Gambino Enforcer for Staten Island, N.Y. ILA Racket Talking to Feds

howland-hookNobody doubted Primo Cassarino’s street credibility. A hardcore soldier with the Gambino crime family, he was an enforcer for shipping docks boss Anthony “Sonny” Ciccone. Cassarino was so fearless that not long ago he’d been convicted for shaking down tough-guy action-film star Steven Seagal. But in the wake of a two-year probe by the Waterfront Commission, he’s been telling federal and state agents what he knows. That knowledge may be enough to take down the top brass of Local 1814 of the International Longshoremen’s Association (ILA) – and some key associates. 

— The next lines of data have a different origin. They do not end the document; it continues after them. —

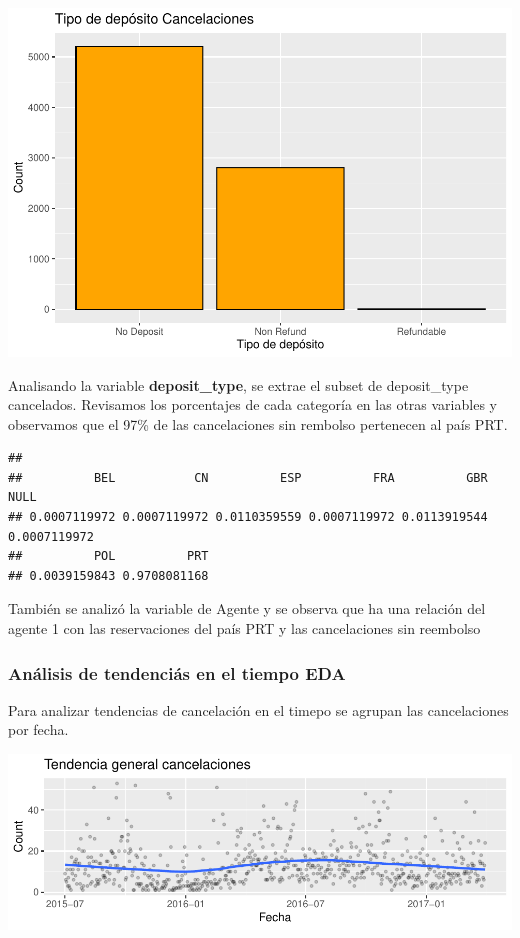 \documentclass[
]{article}
\begin{document}
\begin{center}\includegraphics{report_files/figure-latex/unnamed-chunk-7-1} \end{center}

Analisando la variable \textbf{deposit\_type}, se extrae el subset de
deposit\_type cancelados. Revisamos los porcentajes de cada categoría en
las otras variables y observamos que el 97\% de las cancelaciones sin
rembolso pertenecen al país PRT.

\begin{verbatim}
## 
##          BEL           CN          ESP          FRA          GBR         NULL 
## 0.0007119972 0.0007119972 0.0110359559 0.0007119972 0.0113919544 0.0007119972 
##          POL          PRT 
## 0.0039159843 0.9708081168
\end{verbatim}

También se analizó la variable de Agente y se observa que ha una
relación del agente 1 con las reservaciones del país PRT y las
cancelaciones sin reembolso

\hypertarget{anuxe1lisis-de-tendenciuxe1s-en-el-tiempo-eda}{%
\subsubsection{Análisis de tendenciás en el tiempo
EDA}\label{anuxe1lisis-de-tendenciuxe1s-en-el-tiempo-eda}}

Para analizar tendencias de cancelación en el timepo se agrupan las
cancelaciones por fecha.

\begin{center}\includegraphics[width=0.9\linewidth]{report_files/figure-latex/unnamed-chunk-10-1} \end{center}
\end{document}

Investigators this decade have been focusing their energies on the Staten Island docks, which like those in nearby Brooklyn, long have been Gambino-controlled. Cassarino last August received an 11-year, three-month federal prison sentence for his role in the operation. Ciccone, Gambino boss Peter Gotti (brother of late boss John Gotti), and several other Gambino figures also were convicted. Local 1814 connection involves a pair of Staten Island businessmen, Salvatore Calcagno and Carmine Ragucci. Calcagno, a developer, built a refrigeration warehouse at Howland Hook, a 200-acre freight-loading terminal that Ragucci ran until 2001 when he was fired by the parent company. Calcagno this April was indicted on a tax evasion charge just before the statute of limitations was to expire. Both are longtime friends and allies of Staten Island Borough President James Molinaro. Local 1814 President Frank “Red” Scollo testified at the Gotti trial that Ragucci made regular $9,200 payments to Ciccone between 1997 and 2001. 

Primo Cassarino is about the last person in the world any of these people want talking. But with up to nearly a dozen years of prison time ahead of him, he may have a lot to say.  (New York Sun, 5/26).